As much as listeners strive to seek out and reward bands that are truly original, there's a sense that complaining about derivative music is an ultimately futile affair, on par with doing the same about traffic, exorbitant athlete salaries, or primetime sitcoms: it's something of a victimless crime that's impossible to realistically eliminate, so you might as well learn to deal. On that note, Suuns' Images Du Futur is indeed a derivative record, but in a paradoxically unique way that doesn't allow the typical mitigating circumstances to be considered. The Montreal band doesn't recall a specific era of music, nor do they remind one of the kind of band so ingrained in the culture that they're basically public domain. This is something far more weird: on their debut Zeroes QC, Suuns occasionally sounded like Clinic, a band that is still functioning and wholly idiosyncratic, in between extended bouts of electronic, psych-prog freakouts. But here they sound like that band and that band only to the point where it's a protracted game of chicken with the audience-- or Suuns have actually never heard Clinic before in their lives. Otherwise, how could they not notice?

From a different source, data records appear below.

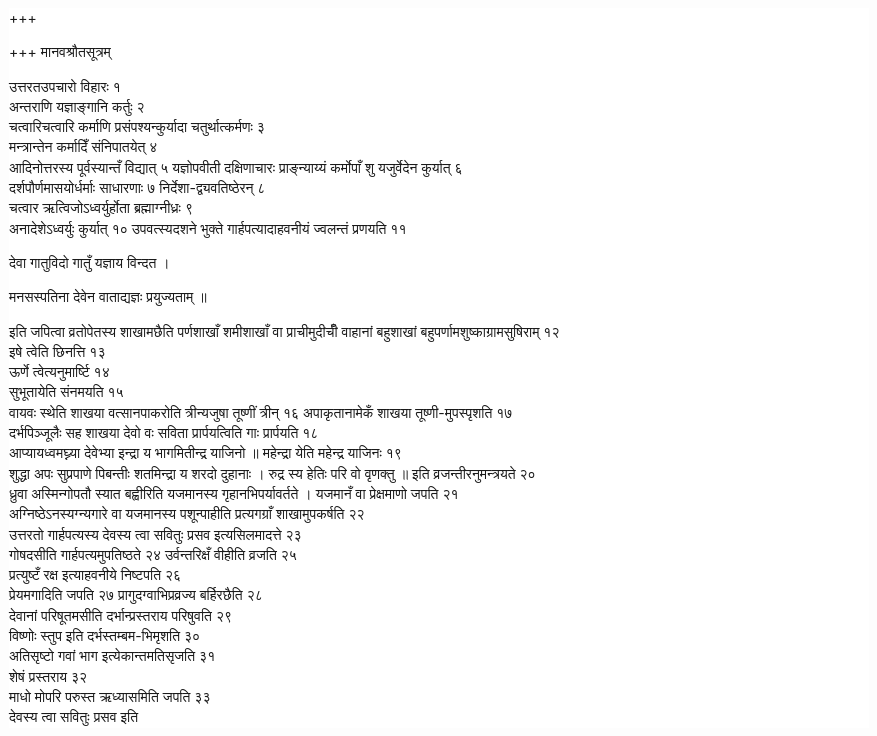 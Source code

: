 +++

+++
मानवश्रौतसूत्रम्

 

उत्तरतउपचारो विहारः १   
अन्तराणि यज्ञाङ्गानि कर्तुः २   
चत्वारिचत्वारि
कर्माणि प्रसंपश्यन्कुर्यादा चतुर्थात्कर्मणः ३   
मन्त्रान्तेन
कर्मादिँ संनिपातयेत् ४   
आदिनोत्तरस्य पूर्वस्यान्तँ विद्यात् ५
यज्ञोपवीती दक्षिणाचारः प्राङ्न्याय्यं कर्मोपाँ शु
यजुर्वेदेन कुर्यात् ६   
दर्शपौर्णमासयोर्धर्माः साधारणाः ७
निर्देशा-द्व्यवतिष्ठेरन् ८   
चत्वार ऋत्विजोऽध्वर्युर्होता
ब्रह्माग्नीध्रः ९   
अनादेशेऽध्वर्युः कुर्यात् १०
उपवत्स्यदशने भुक्ते गार्हपत्यादाहवनीयं ज्वलन्तं प्रणयति ११   


देवा गातुविदो गातुँ यज्ञाय विन्दत । 

मनसस्पतिना देवेन वाताद्यज्ञः प्रयुज्यताम् ॥ 

इति जपित्वा व्रतोपेतस्य शाखामछैति पर्णशाखाँ शमीशाखाँ वा प्राचीमुदीचीँ वाहानां बहुशाखां बहुपर्णामशुष्काग्रामसुषिराम् १२   
इषे त्वेति
छिनत्ति १३   
ऊर्णे त्वेत्यनुमार्ष्टि १४   
सुभूतायेति संनमयति
१५   
वायवः स्थेति शाखया वत्सानपाकरोति त्रीन्यजुषा तूष्णीं त्रीन् १६
अपाकृतानामेकँ शाखया तूष्णी-मुपस्पृशति १७   
दर्भपिञ्जूलैः सह शाखया
देवो वः सविता प्रार्पयत्विति गाः प्रार्पयति १८   
आप्यायध्वमघ्न्या
देवेभ्या इन्द्रा य भागमितीन्द्र याजिनो ॥ महेन्द्रा येति महेन्द्र
याजिनः १९   
शुद्धा अपः सुप्रपाणे पिबन्तीः शतमिन्द्रा य शरदो दुहानाः ।
रुद्र स्य हेतिः परि वो वृणक्तु ॥ इति व्रजन्तीरनुमन्त्रयते २०   
ध्रुवा
अस्मिन्गोपतौ स्यात बह्वीरिति यजमानस्य गृहानभिपर्यावर्तते । यजमानँ
वा प्रेक्षमाणो जपति २१   
अग्निष्ठेऽनस्यग्न्यगारे वा यजमानस्य पशून्पाहीति
प्रत्यगग्राँ शाखामुपकर्षति २२   
उत्तरतो गार्हपत्यस्य देवस्य त्वा सवितुः
प्रसव इत्यसिलमादत्ते २३   
गोषदसीति गार्हपत्यमुपतिष्ठते २४
उर्वन्तरिक्षँ वीहीति व्रजति २५   
प्रत्युष्टँ रक्ष
इत्याहवनीये निष्टपति २६   
प्रेयमगादिति जपति २७
प्रागुदग्वाभिप्रव्रज्य
बर्हिरछैति २८   
देवानां परिषूतमसीति दर्भान्प्रस्तराय परिषुवति
२९   
विष्णोः स्तुप इति दर्भस्तम्बम-भिमृशति ३०   
अतिसृष्टो गवां भाग
इत्येकान्तमतिसृजति ३१   
शेषं प्रस्तराय ३२   
माधो मोपरि
परुस्त ऋध्यासमिति जपति ३३   
देवस्य त्वा सवितुः प्रसव इति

And yet, Suuns can never mount the best possible defense to accusations of theft: to add something new to it and prove they're refracting their influences through their own ideals and experience rather than just filtering. As a result, nearly every song on Images Du Futur feels like a bin of used CDs or an mp3 folder rather than a living thing, something to peruse rather than engage. Whether it's the rather not-magnificent "Holocene City" or the dreary "Edie's Dream", Suuns sound cold when they mean to sound cool, channeling music obsessed with motion but more or less running in place themselves.

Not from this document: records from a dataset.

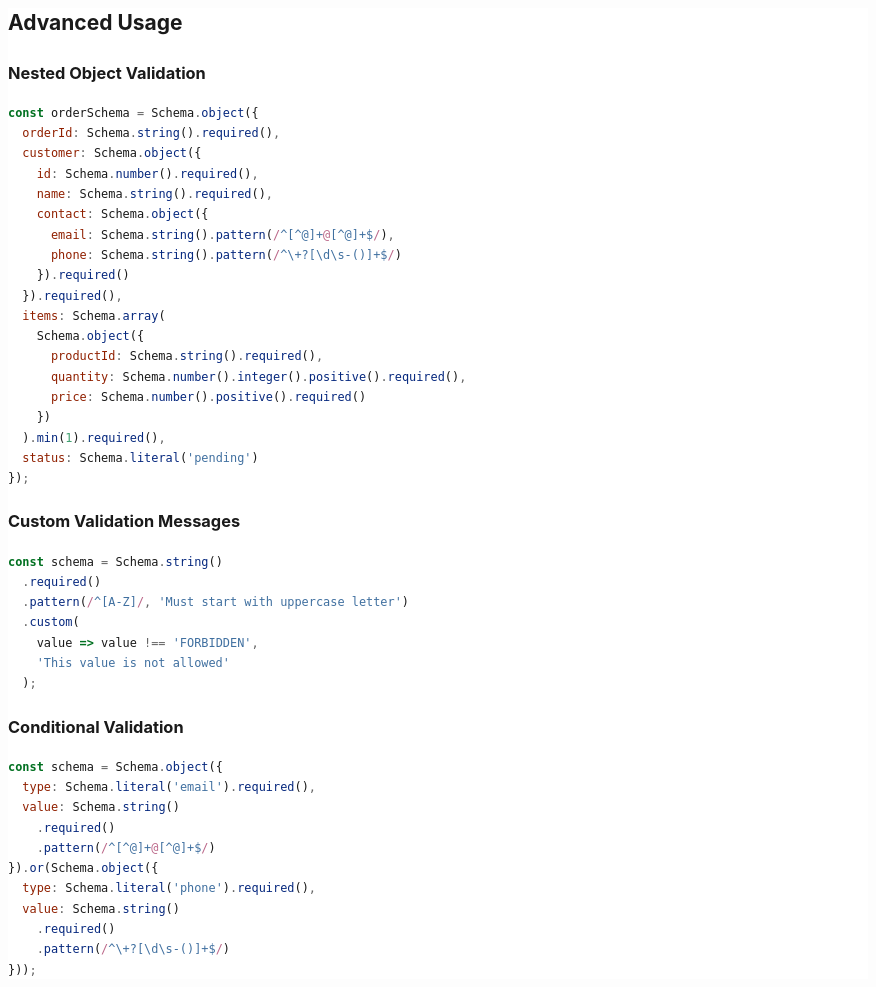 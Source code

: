 ## Advanced Usage

### Nested Object Validation

```javascript
const orderSchema = Schema.object({
  orderId: Schema.string().required(),
  customer: Schema.object({
    id: Schema.number().required(),
    name: Schema.string().required(),
    contact: Schema.object({
      email: Schema.string().pattern(/^[^@]+@[^@]+$/),
      phone: Schema.string().pattern(/^\+?[\d\s-()]+$/)
    }).required()
  }).required(),
  items: Schema.array(
    Schema.object({
      productId: Schema.string().required(),
      quantity: Schema.number().integer().positive().required(),
      price: Schema.number().positive().required()
    })
  ).min(1).required(),
  status: Schema.literal('pending')
});
```

### Custom Validation Messages

```javascript
const schema = Schema.string()
  .required()
  .pattern(/^[A-Z]/, 'Must start with uppercase letter')
  .custom(
    value => value !== 'FORBIDDEN',
    'This value is not allowed'
  );
```

### Conditional Validation

```javascript
const schema = Schema.object({
  type: Schema.literal('email').required(),
  value: Schema.string()
    .required()
    .pattern(/^[^@]+@[^@]+$/)
}).or(Schema.object({
  type: Schema.literal('phone').required(),
  value: Schema.string()
    .required()
    .pattern(/^\+?[\d\s-()]+$/)
}));
```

Likewise, Shemie doesn't do much to let you in; beyond his half-mutter, half-hiss vocals evoking pitch-perfect Ade Blackburn karaoke, whenever he repeats sentence fragments as a way of sounding urgent, it just sounds like tossing of flavorless word salad, overly plainspoken and cryptic at the same time. You wonder about the message being conveyed by bullishly-titled closer "Music Won't Save You" and it just feels like an unintentionally apropos eulogy for a record that disappoints by geeking out over its record collection and effects pedals without offering some kind of emotional center. Pretty much any way you slice it, Images Du Futur is just too clinical.